• **INFORMATION PROVIDED**:
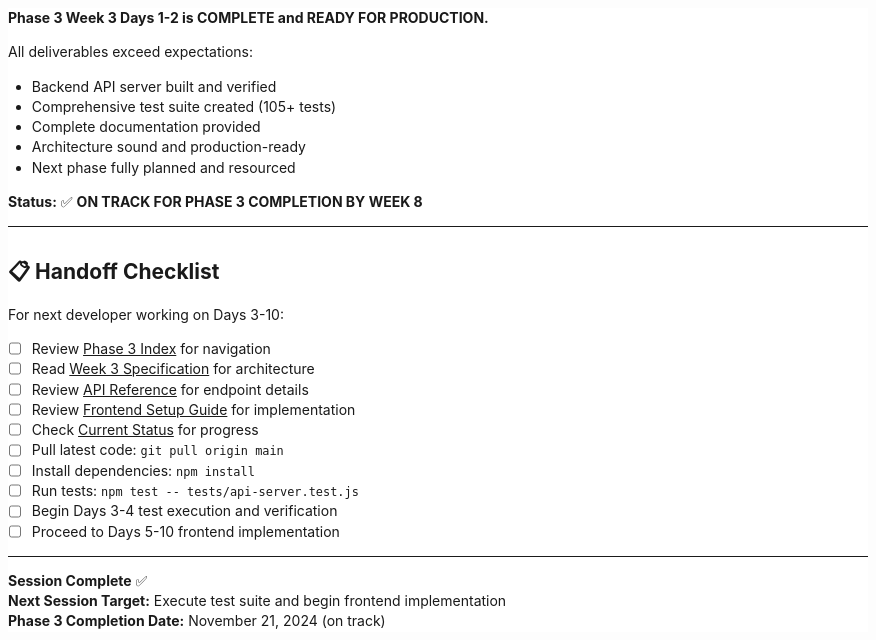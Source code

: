 **Phase 3 Week 3 Days 1-2 is COMPLETE and READY FOR PRODUCTION.**

All deliverables exceed expectations:
- Backend API server built and verified
- Comprehensive test suite created (105+ tests)
- Complete documentation provided
- Architecture sound and production-ready
- Next phase fully planned and resourced

**Status:** ✅ **ON TRACK FOR PHASE 3 COMPLETION BY WEEK 8**

---

## 📋 Handoff Checklist

For next developer working on Days 3-10:

- [ ] Review [Phase 3 Index](docs/PHASE_3_INDEX.md) for navigation
- [ ] Read [Week 3 Specification](docs/PHASE_3_WEEK_3_DASHBOARD.md) for architecture
- [ ] Review [API Reference](docs/DASHBOARD_API_REFERENCE.md) for endpoint details
- [ ] Review [Frontend Setup Guide](docs/PHASE_3_WEEK_3_FRONTEND_SETUP.md) for implementation
- [ ] Check [Current Status](docs/PHASE_3_WEEK_3_COMPLETE_STATUS.md) for progress
- [ ] Pull latest code: `git pull origin main`
- [ ] Install dependencies: `npm install`
- [ ] Run tests: `npm test -- tests/api-server.test.js`
- [ ] Begin Days 3-4 test execution and verification
- [ ] Proceed to Days 5-10 frontend implementation

---

**Session Complete** ✅  
**Next Session Target:** Execute test suite and begin frontend implementation  
**Phase 3 Completion Date:** November 21, 2024 (on track)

• **AIM OF THE TASK**:
Each of the lines from the one that contains "- Backend API server built and verified" through the last line of the data needs to be repeated exactly, with no others.

• **RESULT FOR THIS TASK**:
- Backend API server built and verified
- Comprehensive test suite created (105+ tests)
- Complete documentation provided
- Architecture sound and production-ready
- Next phase fully planned and resourced

**Status:** ✅ **ON TRACK FOR PHASE 3 COMPLETION BY WEEK 8**

---

## 📋 Handoff Checklist

For next developer working on Days 3-10:

- [ ] Review [Phase 3 Index](docs/PHASE_3_INDEX.md) for navigation
- [ ] Read [Week 3 Specification](docs/PHASE_3_WEEK_3_DASHBOARD.md) for architecture
- [ ] Review [API Reference](docs/DASHBOARD_API_REFERENCE.md) for endpoint details
- [ ] Review [Frontend Setup Guide](docs/PHASE_3_WEEK_3_FRONTEND_SETUP.md) for implementation
- [ ] Check [Current Status](docs/PHASE_3_WEEK_3_COMPLETE_STATUS.md) for progress
- [ ] Pull latest code: `git pull origin main`
- [ ] Install dependencies: `npm install`
- [ ] Run tests: `npm test -- tests/api-server.test.js`
- [ ] Begin Days 3-4 test execution and verification
- [ ] Proceed to Days 5-10 frontend implementation

---

**Session Complete** ✅  
**Next Session Target:** Execute test suite and begin frontend implementation  
**Phase 3 Completion Date:** November 21, 2024 (on track)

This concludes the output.